1 марта 1946 года мне было присвоено звание генерал-майора. Поскребышев по секрету рассказал, что меня добавил в список отец. Сам, своей рукой. Все так привыкли к тому, что отец меня вычеркивает, что и в списки включать перестали. «Поздравляю! Ты первый генерал в нашем роду! – сказал отец во время телефонного разговора, который состоялся на следующий день. – Как говорили раньше: «Дай бог не последний». Я оценил шутку отца. Он никогда не был генералом. В 43-м году он стал маршалом, а в июне 45-го генералиссимусом. Когда я поздравил его с присвоением этого звания, отец недовольно сказал: «Зачем оно мне? Это Конев[72] с Рокоссовским[73] придумали, чтоб я был генералиссимусом. А Жданов предложил Москву в город Сталин переименовать. Как будто мало одного Сталинграда». Скромность отца – это не миф. Он на самом деле был очень скромным человеком. Все видели, как он одевался, многие помнят обстановку его кабинета и его дачи. Отец привык обходиться самым необходимым и от своих товарищей, и от нас, детей, требовал того же. Если кто-то из близких знакомых бывал уличен в пристрастии к роскоши, отец едко его высмеивал. Он мог одним словом пригвоздить так, что человек запоминал на всю жизнь. Если же тяга к роскоши принимала выраженный характер, переходила границы, следовало наказание, подчас весьма суровое. Трофейное дело – наглядный тому пример. Оно показало, что в Советском Союзе нет никого, для кого законы не писаны. Но отец никогда не требовал от других того, чего не делал сам. Это было для него невозможно – самому купаться в роскоши, а других призывать к скромности. Сейчас распускаются самые невероятные слухи об отце. В том числе и о каких-то немыслимо роскошных пирах, которые он якобы устраивал. На самом деле то были обычные банкеты, посвященные разным событиям. Праздничный стол, банкет же – это праздничный обед, но никакой немыслимой роскоши не было. Или роскошью считают то, что для того, чтобы сделать приятное иностранным гостям, готовили какое-нибудь их национальное блюдо? Но это же простая дань уважения, принятая во всем мире. Поляки, когда устраивали банкет, угощали нас пельменями. Немецкие товарищи – борщом. Нам было приятно.

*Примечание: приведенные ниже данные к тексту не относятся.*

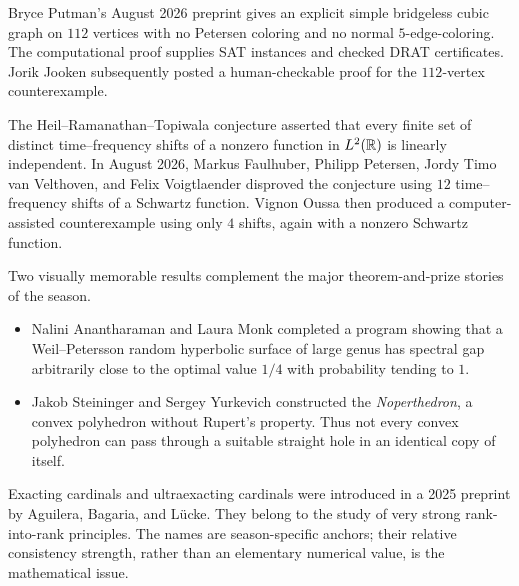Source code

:    \begin{fact}
        Bryce Putman's August 2026 preprint gives an explicit simple bridgeless
        cubic graph on $112$ vertices with no Petersen coloring and no normal
        $5$-edge-coloring. The computational proof supplies SAT instances and
        checked DRAT certificates. Jorik Jooken subsequently posted a
        human-checkable proof for the $112$-vertex counterexample.
    \end{fact}

    \begin{fact}
        The Heil--Ramanathan--Topiwala conjecture asserted that every finite set
        of distinct time--frequency shifts of a nonzero function in
        $L^2(\R)$ is linearly independent. In August 2026, Markus Faulhuber,
        Philipp Petersen, Jordy Timo van Velthoven, and Felix Voigtlaender
        disproved the conjecture using $12$ time--frequency shifts of a
        Schwartz function. Vignon Oussa then produced a computer-assisted
        counterexample using only $4$ shifts, again with a nonzero Schwartz
        function.
    \end{fact}

    \begin{fact}
        Two visually memorable results complement the major theorem-and-prize
        stories of the season.
        \begin{itemize}
            \item Nalini Anantharaman and Laura Monk completed a program showing
                  that a Weil--Petersson random hyperbolic surface of large genus
                  has spectral gap arbitrarily close to the optimal value
                  $1/4$ with probability tending to $1$.
            \item Jakob Steininger and Sergey Yurkevich constructed the
                  \emph{Noperthedron}, a convex polyhedron without Rupert's
                  property. Thus not every convex polyhedron can pass through a
                  suitable straight hole in an identical copy of itself.
        \end{itemize}
    \end{fact}

    \begin{fact}
        Exacting cardinals and ultraexacting cardinals were introduced in a 2025
        preprint by Aguilera, Bagaria, and L\"ucke. They belong to the study of
        very strong rank-into-rank principles. The names are season-specific
        anchors; their relative consistency strength, rather than an elementary
        numerical value, is the mathematical issue.
    \end{fact}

Скромность отца сочеталась с человечностью. Есть у меня один способ определения душевных качеств человека. Вывел я его, наблюдая за людьми и сравнивая их реакцию на трагические события. Случись какое происшествие, одни интересуются только материальным ущербом, а другие непременно спросят о людях. Кто пострадал? Есть ли погибшие? Остались ли у них семьи? Многих интересует только одно – степень ущерба и когда будут ликвидированы последствия. Отец же всегда спрашивал о людях. Мне несколько раз приходилось докладывать ему в мирное время про то, что где-то разбился самолет. Казалось бы – что такое один самолет для товарища Сталина, который думает о судьбах миллионов? Но отец никогда не забывал о людях. Напоминал, чтобы позаботились о семьях погибших, хоть и знал, что я не забуду, помогу непременно. «Человека не вернуть, но для тех, кто остался, надо сделать все возможное», – говорил он. Я тоже такой, как отец, людское горе воспринимаю как свое личное горе. Когда разбивался кто-то из моих летчиков, я ночами не спал, прикидывал, как можно было этого избежать. Ну и вообще старался помогать людям, чем мог. Говорю об этом без рисовки. Незачем мне рисоваться. Был такой случай, когда я командовал дивизией. Сотрудница из столовой пожаловалась на то, что ее дочка второй год не может поступить в Химико-технологический институт, срезается на экзаменах. Мать очень расстраивалась, говорила, что дочери приходится работать, готовится к поступлению она вечерами, видимо, недостаточно готовится. Это была семья летчика, геройски погибшего под Сталинградом. Фамилию я не указываю намеренно. Не хочу, что бы кто-то много лет спустя корил его дочь тем, что в институт ей помог поступить Василий Сталин. Рассказываю с другой целью. Я решил помочь женщине, которую знал с хорошей стороны и уважал. Позвонил в Москву, в горком, Попову[74], с которым был знаком, и попросил помочь дочери героя. Попов все устроил. Через несколько дней мне позвонил отец. Кто-то рассказал ему об этом, причем представили так, будто я оказываю «протекции» молодым девушкам. Ясно с какой целью. Я объяснил, почему решил помочь девушке, которую никогда не видел. Отец смягчился и сказал: «Товарищам из приемных комиссий надо обращать больше внимания на биографию абитуриентов. А то они привыкли только плохое выискивать, хорошего не замечают. Семье героя нужно оказывать особое внимание».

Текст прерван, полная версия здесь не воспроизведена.